» **To do**: Search the entries below. Return every line that has "dass" in it.
BEGIN Given records
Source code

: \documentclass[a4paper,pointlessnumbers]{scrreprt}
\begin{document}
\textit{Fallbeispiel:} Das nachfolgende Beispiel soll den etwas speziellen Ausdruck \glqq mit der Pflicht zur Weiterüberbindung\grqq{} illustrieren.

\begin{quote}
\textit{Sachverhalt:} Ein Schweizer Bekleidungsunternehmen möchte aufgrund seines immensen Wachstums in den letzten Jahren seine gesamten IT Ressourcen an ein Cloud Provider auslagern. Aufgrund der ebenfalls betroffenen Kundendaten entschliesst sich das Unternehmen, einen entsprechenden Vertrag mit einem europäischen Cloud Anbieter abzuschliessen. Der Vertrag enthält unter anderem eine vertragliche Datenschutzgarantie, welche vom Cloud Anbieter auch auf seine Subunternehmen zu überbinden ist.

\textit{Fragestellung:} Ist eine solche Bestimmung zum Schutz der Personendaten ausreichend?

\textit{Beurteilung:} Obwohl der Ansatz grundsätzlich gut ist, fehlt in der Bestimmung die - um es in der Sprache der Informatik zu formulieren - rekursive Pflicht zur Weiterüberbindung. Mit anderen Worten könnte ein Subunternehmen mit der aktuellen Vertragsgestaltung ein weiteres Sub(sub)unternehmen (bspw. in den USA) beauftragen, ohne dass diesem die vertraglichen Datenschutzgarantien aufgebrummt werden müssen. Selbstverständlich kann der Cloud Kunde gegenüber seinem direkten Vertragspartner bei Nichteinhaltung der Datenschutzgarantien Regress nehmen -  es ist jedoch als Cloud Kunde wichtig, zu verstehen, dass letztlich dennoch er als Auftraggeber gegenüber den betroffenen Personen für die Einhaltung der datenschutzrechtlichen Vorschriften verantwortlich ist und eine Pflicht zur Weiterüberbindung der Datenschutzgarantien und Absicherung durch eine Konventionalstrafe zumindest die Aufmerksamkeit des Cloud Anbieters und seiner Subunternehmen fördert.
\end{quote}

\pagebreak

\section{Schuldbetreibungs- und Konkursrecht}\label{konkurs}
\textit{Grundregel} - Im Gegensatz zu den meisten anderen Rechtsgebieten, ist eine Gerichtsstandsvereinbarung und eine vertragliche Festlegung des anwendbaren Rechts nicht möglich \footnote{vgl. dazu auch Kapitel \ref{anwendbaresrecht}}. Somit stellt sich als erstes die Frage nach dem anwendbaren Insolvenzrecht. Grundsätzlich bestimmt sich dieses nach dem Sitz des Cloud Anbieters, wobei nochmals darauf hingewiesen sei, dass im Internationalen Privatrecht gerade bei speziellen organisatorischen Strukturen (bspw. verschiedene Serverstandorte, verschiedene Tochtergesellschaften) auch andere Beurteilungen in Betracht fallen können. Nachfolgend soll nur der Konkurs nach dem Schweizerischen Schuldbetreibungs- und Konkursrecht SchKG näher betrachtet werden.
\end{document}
END Given records
» **Exercise solution**:
\textit{Beurteilung:} Obwohl der Ansatz grundsätzlich gut ist, fehlt in der Bestimmung die - um es in der Sprache der Informatik zu formulieren - rekursive Pflicht zur Weiterüberbindung. Mit anderen Worten könnte ein Subunternehmen mit der aktuellen Vertragsgestaltung ein weiteres Sub(sub)unternehmen (bspw. in den USA) beauftragen, ohne dass diesem die vertraglichen Datenschutzgarantien aufgebrummt werden müssen. Selbstverständlich kann der Cloud Kunde gegenüber seinem direkten Vertragspartner bei Nichteinhaltung der Datenschutzgarantien Regress nehmen -  es ist jedoch als Cloud Kunde wichtig, zu verstehen, dass letztlich dennoch er als Auftraggeber gegenüber den betroffenen Personen für die Einhaltung der datenschutzrechtlichen Vorschriften verantwortlich ist und eine Pflicht zur Weiterüberbindung der Datenschutzgarantien und Absicherung durch eine Konventionalstrafe zumindest die Aufmerksamkeit des Cloud Anbieters und seiner Subunternehmen fördert.
\textit{Grundregel} - Im Gegensatz zu den meisten anderen Rechtsgebieten, ist eine Gerichtsstandsvereinbarung und eine vertragliche Festlegung des anwendbaren Rechts nicht möglich \footnote{vgl. dazu auch Kapitel \ref{anwendbaresrecht}}. Somit stellt sich als erstes die Frage nach dem anwendbaren Insolvenzrecht. Grundsätzlich bestimmt sich dieses nach dem Sitz des Cloud Anbieters, wobei nochmals darauf hingewiesen sei, dass im Internationalen Privatrecht gerade bei speziellen organisatorischen Strukturen (bspw. verschiedene Serverstandorte, verschiedene Tochtergesellschaften) auch andere Beurteilungen in Betracht fallen können. Nachfolgend soll nur der Konkurs nach dem Schweizerischen Schuldbetreibungs- und Konkursrecht SchKG näher betrachtet werden.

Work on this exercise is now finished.